The partnership between UEFA and the FIGC in delivering the Italian version of the guide is highlighted in the forewords by the Italian association's president Carlo Tavecchio and CEO Michele Uva.
"The document represents a useful and practical reference guide for the planning, design, construction and management of a stadium of the new generation," says Tavecchio. "It is a report of great value, because it conveys the extraordinary experience that UEFA has gained internationally in terms of sports facilities.
"We hope this document can contribute to promoting [...] new investment initiatives which will produce an important legacy in the medium to long term in several respects: security, urban redevelopment, social aspects, a positive impact for society and the public accounts, employment, environmental sustainability and the training of new specialist professionals. A programme of renewal that our football cannot now do without."

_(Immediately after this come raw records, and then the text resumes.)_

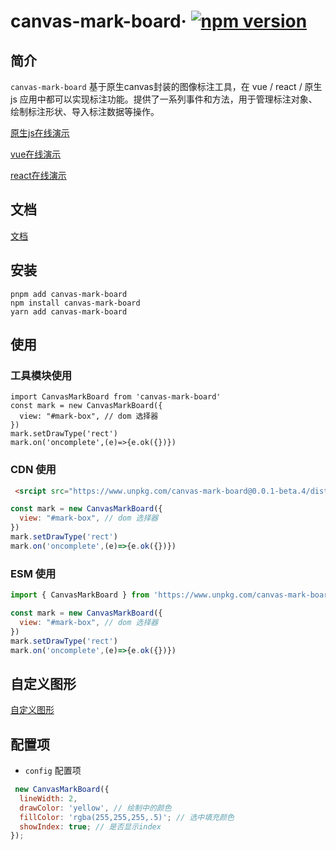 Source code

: # canvas-mark-board&middot; [![npm version](https://img.shields.io/npm/v/canvas-mark-board)](https://www.npmjs.com/package/canvas-mark-board)

## 简介
`canvas-mark-board` 基于原生canvas封装的图像标注工具，在 vue / react / 原生js 应用中都可以实现标注功能。提供了一系列事件和方法，用于管理标注对象、绘制标注形状、导入标注数据等操作。

[原生js在线演示](https://zhuguibiao.github.io/canvas-mark-board/js-demo/)

[vue在线演示](https://zhuguibiao.github.io/canvas-mark-board/vue-demo/)

[react在线演示](https://zhuguibiao.github.io/canvas-mark-board/react-demo/)

## 文档
[文档](https://zhuguibiao.github.io/canvas-mark-board/)


## 安装

```shell
pnpm add canvas-mark-board
npm install canvas-mark-board
yarn add canvas-mark-board
```

## 使用

### 工具模块使用
```tsx
import CanvasMarkBoard from 'canvas-mark-board'
const mark = new CanvasMarkBoard({
  view: "#mark-box", // dom 选择器
})
mark.setDrawType('rect')
mark.on('oncomplete',(e)=>{e.ok({})})
```

### CDN 使用
```html
 <srcipt src="https://www.unpkg.com/canvas-mark-board@0.0.1-beta.4/dist/index.umd.js"></srcipt>  
```
```js 
const mark = new CanvasMarkBoard({
  view: "#mark-box", // dom 选择器
})
mark.setDrawType('rect')
mark.on('oncomplete',(e)=>{e.ok({})})
```

### ESM 使用
```js 
import { CanvasMarkBoard } from 'https://www.unpkg.com/canvas-mark-board@0.0.1-beta.4/dist/index.esm.js'

const mark = new CanvasMarkBoard({
  view: "#mark-box", // dom 选择器
})
mark.setDrawType('rect')
mark.on('oncomplete',(e)=>{e.ok({})})
```

## 自定义图形
[自定义图形](https://zhuguibiao.github.io/canvas-mark-board/guide/register.html)

## 配置项
- `config` 配置项
```javascript
 new CanvasMarkBoard({
  lineWidth: 2,
  drawColor: 'yellow', // 绘制中的颜色
  fillColor: 'rgba(255,255,255,.5)'; // 选中填充颜色
  showIndex: true; // 是否显示index
});
```
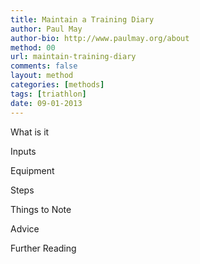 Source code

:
 ```yaml
---
title: Maintain a Training Diary
author: Paul May
author-bio: http://www.paulmay.org/about
method: 00
url: maintain-training-diary
comments: false
layout: method
categories: [methods]
tags: [triathlon]
date: 09-01-2013
---
```

What is it

Inputs

Equipment

Steps

Things to Note

Advice

Further Reading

"We believe that having an Italian translation of the UEFA guide – the main benchmark internationally for project investment in football infrastructure – will offer significant added value in the context of the more general upgrading and modernisation of Italian stadiums," adds Uva. "The main way for Italian football to grow is to give impetus to the development of a new generation of facilities [...] Sporting venues should always be the starting point for tomorrow's history."